I finally started messing around with this thing last night now that ethernet cabling will be done tomorrow! (I ended up paying an electrician to wire four locations, eight total ports, plus a coax up to my second floor office and a 120V outlet where the equipment is going to go. I usually am comfortable doing things like this myself ... I am my own mechanic, etc. but somehow I don't feel like I have the skills to fish through 100 year old walls without totally screwing something up. I'm glad I hired this guy because he seems to have fished the second floor cabling to the office / computer room without damaging any walls or ceiling below it ... no idea how since I was not here).

Anyway I got IPMI working through my new tp-link switch and messed around with the web interface and virtual KVM. It's pretty slick.
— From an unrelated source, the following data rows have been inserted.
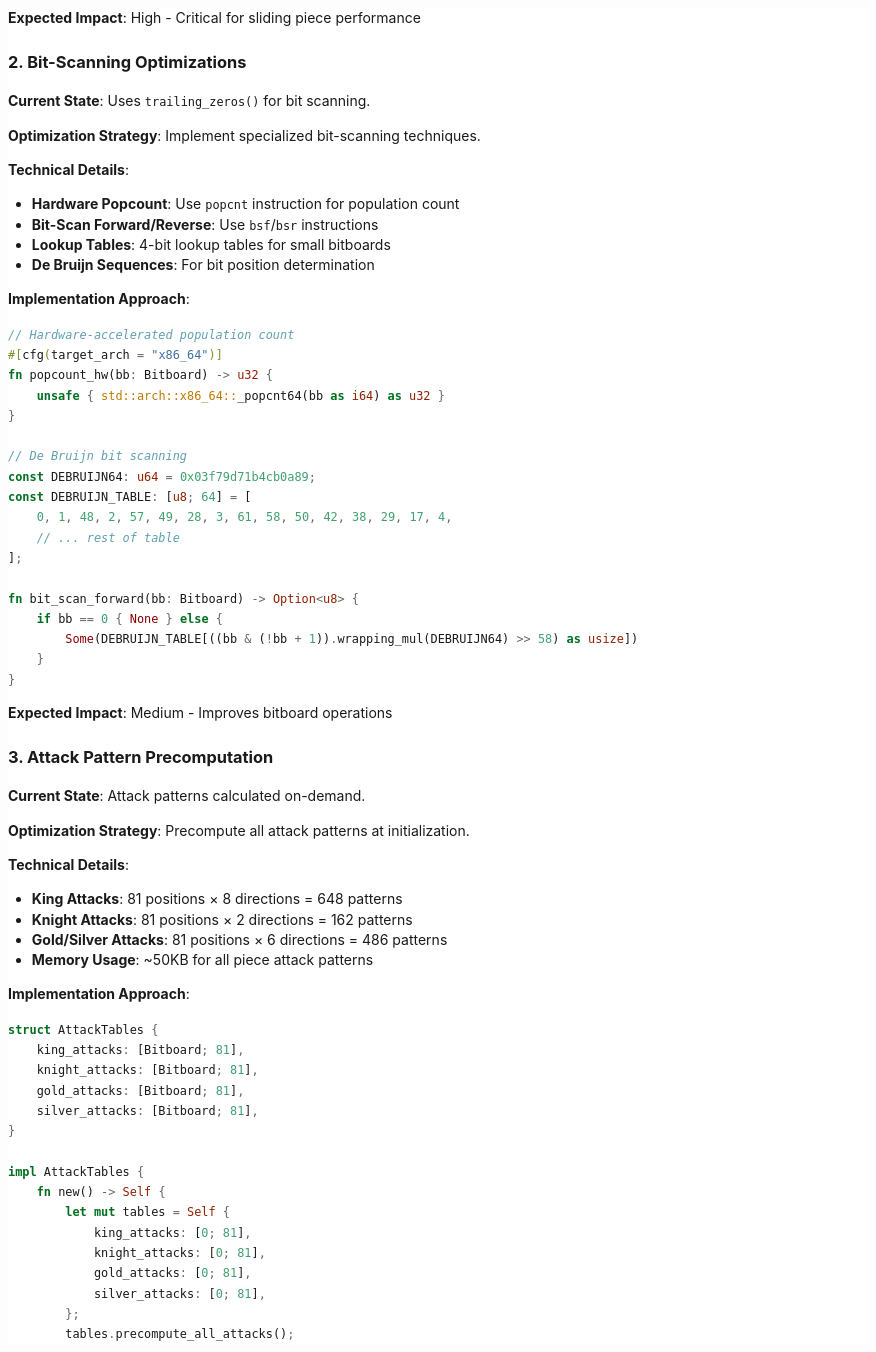 **Expected Impact**: High - Critical for sliding piece performance

### 2. Bit-Scanning Optimizations

**Current State**: Uses `trailing_zeros()` for bit scanning.

**Optimization Strategy**: Implement specialized bit-scanning techniques.

**Technical Details**:
- **Hardware Popcount**: Use `popcnt` instruction for population count
- **Bit-Scan Forward/Reverse**: Use `bsf`/`bsr` instructions
- **Lookup Tables**: 4-bit lookup tables for small bitboards
- **De Bruijn Sequences**: For bit position determination

**Implementation Approach**:
```rust
// Hardware-accelerated population count
#[cfg(target_arch = "x86_64")]
fn popcount_hw(bb: Bitboard) -> u32 {
    unsafe { std::arch::x86_64::_popcnt64(bb as i64) as u32 }
}

// De Bruijn bit scanning
const DEBRUIJN64: u64 = 0x03f79d71b4cb0a89;
const DEBRUIJN_TABLE: [u8; 64] = [
    0, 1, 48, 2, 57, 49, 28, 3, 61, 58, 50, 42, 38, 29, 17, 4,
    // ... rest of table
];

fn bit_scan_forward(bb: Bitboard) -> Option<u8> {
    if bb == 0 { None } else {
        Some(DEBRUIJN_TABLE[((bb & (!bb + 1)).wrapping_mul(DEBRUIJN64) >> 58) as usize])
    }
}
```

**Expected Impact**: Medium - Improves bitboard operations

### 3. Attack Pattern Precomputation

**Current State**: Attack patterns calculated on-demand.

**Optimization Strategy**: Precompute all attack patterns at initialization.

**Technical Details**:
- **King Attacks**: 81 positions × 8 directions = 648 patterns
- **Knight Attacks**: 81 positions × 2 directions = 162 patterns
- **Gold/Silver Attacks**: 81 positions × 6 directions = 486 patterns
- **Memory Usage**: ~50KB for all piece attack patterns

**Implementation Approach**:
```rust
struct AttackTables {
    king_attacks: [Bitboard; 81],
    knight_attacks: [Bitboard; 81],
    gold_attacks: [Bitboard; 81],
    silver_attacks: [Bitboard; 81],
}

impl AttackTables {
    fn new() -> Self {
        let mut tables = Self {
            king_attacks: [0; 81],
            knight_attacks: [0; 81],
            gold_attacks: [0; 81],
            silver_attacks: [0; 81],
        };
        tables.precompute_all_attacks();
```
Is the profile you're talking about the fan profile? I didn't see anything else labeled optimal. It was the default anyway, and it's still plenty loud :p

For the rest of the hardware, I ended up with an eBay APC UPS .. SMT1500Rm2u I believe is the model. It arrived yesterday and I had no idea it would have almost as much lead acid battery capacity as a car battery, judging by the weight at least. I also grabbed the open air version of that Tripp Lite 12U rack for half the price because I was too cheap to buy the full cabinet ... that will be arriving this week.

Oh and I finally sold the RAID card that this server came with after about 40 days on ebay. I guess it shouldn't come as a surprise that there is not much of a market for this stuff :p
 

XavierMace

Diamond Member
Apr 20, 2013
4,307
450
126
Yeah, sounds like you're in the right place. On my x9 systems, in the IPMI it's under Configuration > Fan Control and I've got it set to PUE(Power Utilization Effectiveness) Optimal Speed. It's never going to be "quiet", but optimal is far quieter than the other settings under light loads. I think I forgot to mention it before, but to update/flash the BIOS from the IPMI, you do need a license key. $25 from WiredZone: http://www.wiredzone.com/supermicro-software-management-sft-oob-lic-10024441
 

repoman0

Diamond Member
Jun 17, 2010
5,191
4,573
136
Thanks -- should have flashed it before I moved the whole thing downstairs! Anyway everything is basically set up:

gtaAHKK.jpg


I still have my AC68U on the floor there as my router because I'm waiting for a Pro/1000 quad port NIC from eBay after accidentally buying a full height dual port one on [H], and a new bracket was almost as expensive (pretty sure the two ports on my board aren't enough? Seems like I need the two ports for router LAN/WAN, plus one to manage the VM host). Surprisingly my Wifi coverage is excellent throughout the whole house from down there, so no need to waste an ethernet port upstairs on the AP! I'll mount it to the side wall eventually.

I chose Proxmox as the base system and have it installed on the two rear SSDs in mirrored ZFS (one of the reasons I chose it is the mirrored install/datastore, along with the fact that it's Debian / FOSS). It's also nice that I can create my additional data storage pool directly from the base OS rather than inside a VM. I'll be setting up pfsense in a VM once my NIC gets here. I was going to use a Sophos product but again, open source/unrestricted wins me over. Then once that is working I'll back up all my data on my 4TB WD Reds and move them down there to be erased and set up in a ZFS pool.

This stuff definitely isn't trivial to figure out but it's fun to learn and mess around with.